- Brief
Determine how many lines in the data below contain "communications" and write only that number.

(Entries taken from a collection)
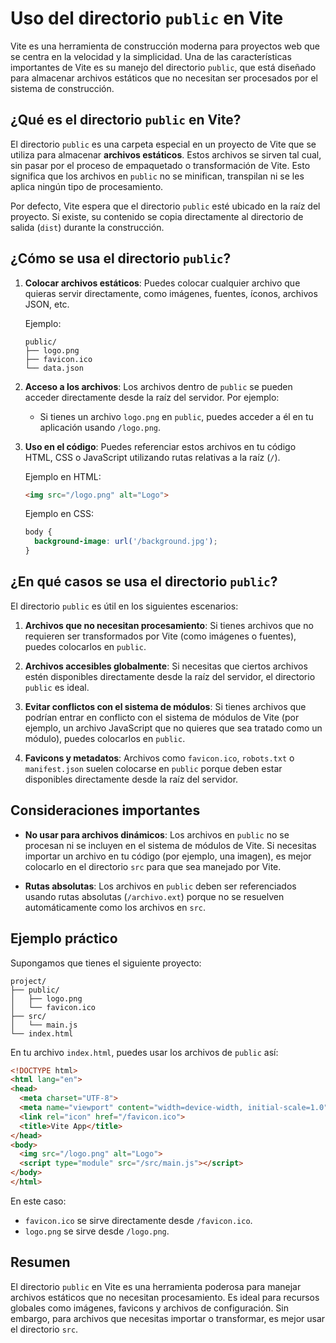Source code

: # Uso del directorio `public` en Vite

Vite es una herramienta de construcción moderna para proyectos web que se centra en la velocidad y la simplicidad. Una de las características importantes de Vite es su manejo del directorio `public`, que está diseñado para almacenar archivos estáticos que no necesitan ser procesados por el sistema de construcción.

## ¿Qué es el directorio `public` en Vite?

El directorio `public` es una carpeta especial en un proyecto de Vite que se utiliza para almacenar **archivos estáticos**. Estos archivos se sirven tal cual, sin pasar por el proceso de empaquetado o transformación de Vite. Esto significa que los archivos en `public` no se minifican, transpilan ni se les aplica ningún tipo de procesamiento.

Por defecto, Vite espera que el directorio `public` esté ubicado en la raíz del proyecto. Si existe, su contenido se copia directamente al directorio de salida (`dist`) durante la construcción.

## ¿Cómo se usa el directorio `public`?

1. **Colocar archivos estáticos**: Puedes colocar cualquier archivo que quieras servir directamente, como imágenes, fuentes, íconos, archivos JSON, etc.
   
   Ejemplo:
   ```
   public/
   ├── logo.png
   ├── favicon.ico
   └── data.json
   ```

2. **Acceso a los archivos**: Los archivos dentro de `public` se pueden acceder directamente desde la raíz del servidor. Por ejemplo:
   - Si tienes un archivo `logo.png` en `public`, puedes acceder a él en tu aplicación usando `/logo.png`.

3. **Uso en el código**: Puedes referenciar estos archivos en tu código HTML, CSS o JavaScript utilizando rutas relativas a la raíz (`/`).

   Ejemplo en HTML:
   ```html
   <img src="/logo.png" alt="Logo">
   ```

   Ejemplo en CSS:
   ```css
   body {
     background-image: url('/background.jpg');
   }
   ```

## ¿En qué casos se usa el directorio `public`?

El directorio `public` es útil en los siguientes escenarios:

1. **Archivos que no necesitan procesamiento**: Si tienes archivos que no requieren ser transformados por Vite (como imágenes o fuentes), puedes colocarlos en `public`.

2. **Archivos accesibles globalmente**: Si necesitas que ciertos archivos estén disponibles directamente desde la raíz del servidor, el directorio `public` es ideal.

3. **Evitar conflictos con el sistema de módulos**: Si tienes archivos que podrían entrar en conflicto con el sistema de módulos de Vite (por ejemplo, un archivo JavaScript que no quieres que sea tratado como un módulo), puedes colocarlos en `public`.

4. **Favicons y metadatos**: Archivos como `favicon.ico`, `robots.txt` o `manifest.json` suelen colocarse en `public` porque deben estar disponibles directamente desde la raíz del servidor.

## Consideraciones importantes

- **No usar para archivos dinámicos**: Los archivos en `public` no se procesan ni se incluyen en el sistema de módulos de Vite. Si necesitas importar un archivo en tu código (por ejemplo, una imagen), es mejor colocarlo en el directorio `src` para que sea manejado por Vite.

- **Rutas absolutas**: Los archivos en `public` deben ser referenciados usando rutas absolutas (`/archivo.ext`) porque no se resuelven automáticamente como los archivos en `src`.

## Ejemplo práctico

Supongamos que tienes el siguiente proyecto:

```
project/
├── public/
│   ├── logo.png
│   └── favicon.ico
├── src/
│   └── main.js
└── index.html
```

En tu archivo `index.html`, puedes usar los archivos de `public` así:

```html
<!DOCTYPE html>
<html lang="en">
<head>
  <meta charset="UTF-8">
  <meta name="viewport" content="width=device-width, initial-scale=1.0">
  <link rel="icon" href="/favicon.ico">
  <title>Vite App</title>
</head>
<body>
  <img src="/logo.png" alt="Logo">
  <script type="module" src="/src/main.js"></script>
</body>
</html>
```

En este caso:
- `favicon.ico` se sirve directamente desde `/favicon.ico`.
- `logo.png` se sirve desde `/logo.png`.

## Resumen

El directorio `public` en Vite es una herramienta poderosa para manejar archivos estáticos que no necesitan procesamiento. Es ideal para recursos globales como imágenes, favicons y archivos de configuración. Sin embargo, para archivos que necesitas importar o transformar, es mejor usar el directorio `src`.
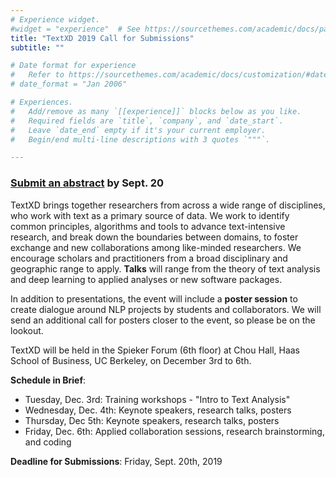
 ```yaml
---
# Experience widget.
#widget = "experience"  # See https://sourcethemes.com/academic/docs/page-builder/
title: "TextXD 2019 Call for Submissions"
subtitle: ""

# Date format for experience
#   Refer to https://sourcethemes.com/academic/docs/customization/#date-format
# date_format = "Jan 2006"

# Experiences.
#   Add/remove as many `[[experience]]` blocks below as you like.
#   Required fields are `title`, `company`, and `date_start`.
#   Leave `date_end` empty if it's your current employer.
#   Begin/end multi-line descriptions with 3 quotes `"""`.

---
```


### [Submit an abstract](https://docs.google.com/forms/d/e/1FAIpQLSdtf7W9TqIu-_WIfDvCnYHlrRKVQO899lH6xw4wbBb_Jof-hQ/viewform) by Sept. 20

TextXD brings together researchers from across a wide range of disciplines, who work with text as a primary source of data. We work to identify common principles, algorithms and tools to advance text-intensive research, and break down the boundaries between domains, to foster exchange and new collaborations among like-minded researchers. We encourage scholars and practitioners from a broad disciplinary and geographic range to apply. <strong>Talks</strong> will range from the theory of text analysis and deep learning to applied analyses or new software packages. 

In addition to presentations, the event will include a <strong>poster session</strong> to create dialogue around NLP projects by students and collaborators. We will send an additional call for posters closer to the event, so please be on the lookout.

TextXD will be held in the Spieker Forum (6th floor) at Chou Hall, Haas School of Business, UC Berkeley, on December 3rd to 6th.

**Schedule in Brief**:

  * Tuesday, Dec. 3rd:       Training workshops - "Intro to Text Analysis"
  * Wednesday, Dec. 4th:  Keynote speakers, research talks, posters
  * Thursday, Dec 5th:       Keynote speakers, research talks, posters
  * Friday, Dec. 6th:            Applied collaboration sessions, research brainstorming, and coding

**Deadline for Submissions**:  Friday, Sept. 20th, 2019
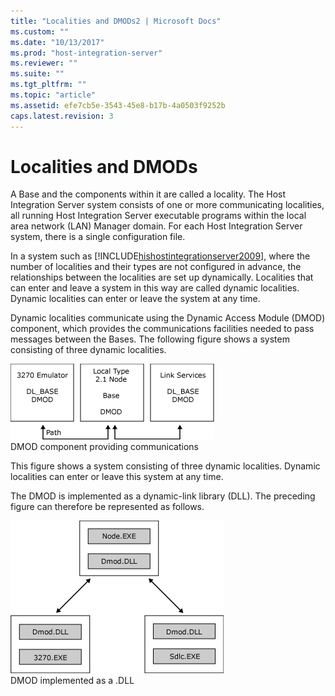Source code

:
 ```yaml
---
title: "Localities and DMODs2 | Microsoft Docs"
ms.custom: ""
ms.date: "10/13/2017"
ms.prod: "host-integration-server"
ms.reviewer: ""
ms.suite: ""
ms.tgt_pltfrm: ""
ms.topic: "article"
ms.assetid: efe7cb5e-3543-45e8-b17b-4a0503f9252b
caps.latest.revision: 3
---
```

# Localities and DMODs
A Base and the components within it are called a locality. The Host Integration Server system consists of one or more communicating localities, all running Host Integration Server executable programs within the local area network (LAN) Manager domain. For each Host Integration Server system, there is a single configuration file.  
  
 In a system such as [!INCLUDE[hishostintegrationserver2009](../core/includes/hishostintegrationserver2009-md.md)], where the number of localities and their types are not configured in advance, the relationships between the localities are set up dynamically. Localities that can enter and leave a system in this way are called dynamic localities. Dynamic localities can enter or leave the system at any time.  
  
 Dynamic localities communicate using the Dynamic Access Module (DMOD) component, which provides the communications facilities needed to pass messages between the Bases. The following figure shows a system consisting of three dynamic localities.  
  
 ![](../core/media/his-32701a.gif "his_32701a")  
DMOD component providing communications  
  
 This figure shows a system consisting of three dynamic localities. Dynamic localities can enter or leave this system at any time.  
  
 The DMOD is implemented as a dynamic-link library (DLL). The preceding figure can therefore be represented as follows.  
  
 ![](../core/media/his-32701b.gif "his_32701b")  
DMOD implemented as a .DLL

- Expected answer
2